───── SUPPLIED MATERIAL ─────

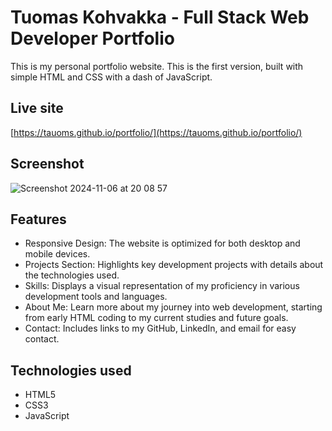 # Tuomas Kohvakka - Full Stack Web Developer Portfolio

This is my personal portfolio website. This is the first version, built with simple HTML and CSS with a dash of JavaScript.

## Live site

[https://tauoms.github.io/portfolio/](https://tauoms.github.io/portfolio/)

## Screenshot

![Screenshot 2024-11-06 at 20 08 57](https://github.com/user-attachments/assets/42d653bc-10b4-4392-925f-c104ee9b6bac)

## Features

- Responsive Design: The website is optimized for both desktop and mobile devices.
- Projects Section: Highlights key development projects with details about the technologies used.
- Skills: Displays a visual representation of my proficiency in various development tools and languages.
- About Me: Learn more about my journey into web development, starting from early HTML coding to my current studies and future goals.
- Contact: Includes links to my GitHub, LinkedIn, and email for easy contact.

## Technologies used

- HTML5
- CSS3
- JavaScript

─────
───── SUPPLIED MATERIAL ─────

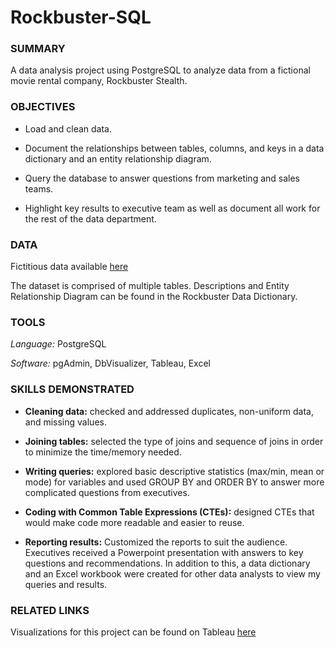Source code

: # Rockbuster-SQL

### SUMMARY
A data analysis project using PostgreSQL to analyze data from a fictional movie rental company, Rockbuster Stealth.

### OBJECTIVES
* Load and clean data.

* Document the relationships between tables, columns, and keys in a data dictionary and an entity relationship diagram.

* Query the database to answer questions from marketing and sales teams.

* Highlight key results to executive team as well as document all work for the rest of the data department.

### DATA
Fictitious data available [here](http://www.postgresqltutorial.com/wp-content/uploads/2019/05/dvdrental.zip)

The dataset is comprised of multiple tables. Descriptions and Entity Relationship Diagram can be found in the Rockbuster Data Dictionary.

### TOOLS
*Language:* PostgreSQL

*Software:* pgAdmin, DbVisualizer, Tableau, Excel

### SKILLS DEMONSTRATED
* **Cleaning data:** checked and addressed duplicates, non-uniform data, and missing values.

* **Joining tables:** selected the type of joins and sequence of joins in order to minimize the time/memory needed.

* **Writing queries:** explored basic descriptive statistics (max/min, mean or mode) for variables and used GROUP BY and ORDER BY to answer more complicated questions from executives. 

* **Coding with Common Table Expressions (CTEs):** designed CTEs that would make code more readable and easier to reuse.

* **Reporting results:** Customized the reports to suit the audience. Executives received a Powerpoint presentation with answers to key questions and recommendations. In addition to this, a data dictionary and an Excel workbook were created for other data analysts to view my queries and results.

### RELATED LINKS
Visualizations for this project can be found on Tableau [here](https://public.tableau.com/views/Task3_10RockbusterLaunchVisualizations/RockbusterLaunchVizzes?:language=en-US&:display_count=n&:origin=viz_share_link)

─────

YOUR INSTRUCTIONS >>
Give back exactly the lines above from the one with "# Tuomas Kohvakka" through the one with "## Live site", both included. Pictures don't belong in the copy.

WRITTEN REPLY >>
 # Tuomas Kohvakka - Full Stack Web Developer Portfolio

This is my personal portfolio website. This is the first version, built with simple HTML and CSS with a dash of JavaScript.

## Live site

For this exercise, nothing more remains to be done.